Work out how many lines below contain "equations", then write only that number.

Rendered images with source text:

++++++++++++++++++++

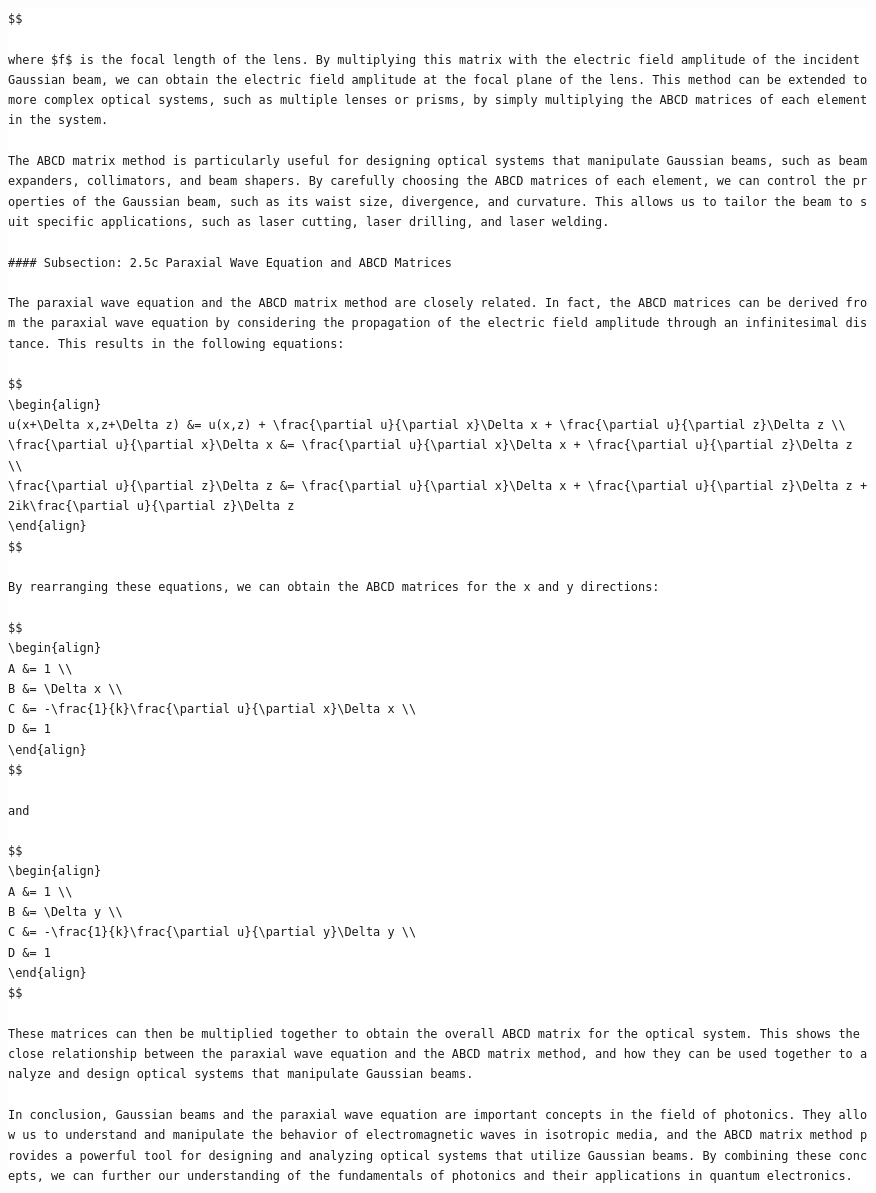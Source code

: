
 ```
$$

where $f$ is the focal length of the lens. By multiplying this matrix with the electric field amplitude of the incident Gaussian beam, we can obtain the electric field amplitude at the focal plane of the lens. This method can be extended to more complex optical systems, such as multiple lenses or prisms, by simply multiplying the ABCD matrices of each element in the system.

The ABCD matrix method is particularly useful for designing optical systems that manipulate Gaussian beams, such as beam expanders, collimators, and beam shapers. By carefully choosing the ABCD matrices of each element, we can control the properties of the Gaussian beam, such as its waist size, divergence, and curvature. This allows us to tailor the beam to suit specific applications, such as laser cutting, laser drilling, and laser welding.

#### Subsection: 2.5c Paraxial Wave Equation and ABCD Matrices

The paraxial wave equation and the ABCD matrix method are closely related. In fact, the ABCD matrices can be derived from the paraxial wave equation by considering the propagation of the electric field amplitude through an infinitesimal distance. This results in the following equations:

$$
\begin{align}
u(x+\Delta x,z+\Delta z) &= u(x,z) + \frac{\partial u}{\partial x}\Delta x + \frac{\partial u}{\partial z}\Delta z \\
\frac{\partial u}{\partial x}\Delta x &= \frac{\partial u}{\partial x}\Delta x + \frac{\partial u}{\partial z}\Delta z \\
\frac{\partial u}{\partial z}\Delta z &= \frac{\partial u}{\partial x}\Delta x + \frac{\partial u}{\partial z}\Delta z + 2ik\frac{\partial u}{\partial z}\Delta z
\end{align}
$$

By rearranging these equations, we can obtain the ABCD matrices for the x and y directions:

$$
\begin{align}
A &= 1 \\
B &= \Delta x \\
C &= -\frac{1}{k}\frac{\partial u}{\partial x}\Delta x \\
D &= 1
\end{align}
$$

and

$$
\begin{align}
A &= 1 \\
B &= \Delta y \\
C &= -\frac{1}{k}\frac{\partial u}{\partial y}\Delta y \\
D &= 1
\end{align}
$$

These matrices can then be multiplied together to obtain the overall ABCD matrix for the optical system. This shows the close relationship between the paraxial wave equation and the ABCD matrix method, and how they can be used together to analyze and design optical systems that manipulate Gaussian beams.

In conclusion, Gaussian beams and the paraxial wave equation are important concepts in the field of photonics. They allow us to understand and manipulate the behavior of electromagnetic waves in isotropic media, and the ABCD matrix method provides a powerful tool for designing and analyzing optical systems that utilize Gaussian beams. By combining these concepts, we can further our understanding of the fundamentals of photonics and their applications in quantum electronics.

```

++++++++++++++++++++

- Reply to the exercise: 2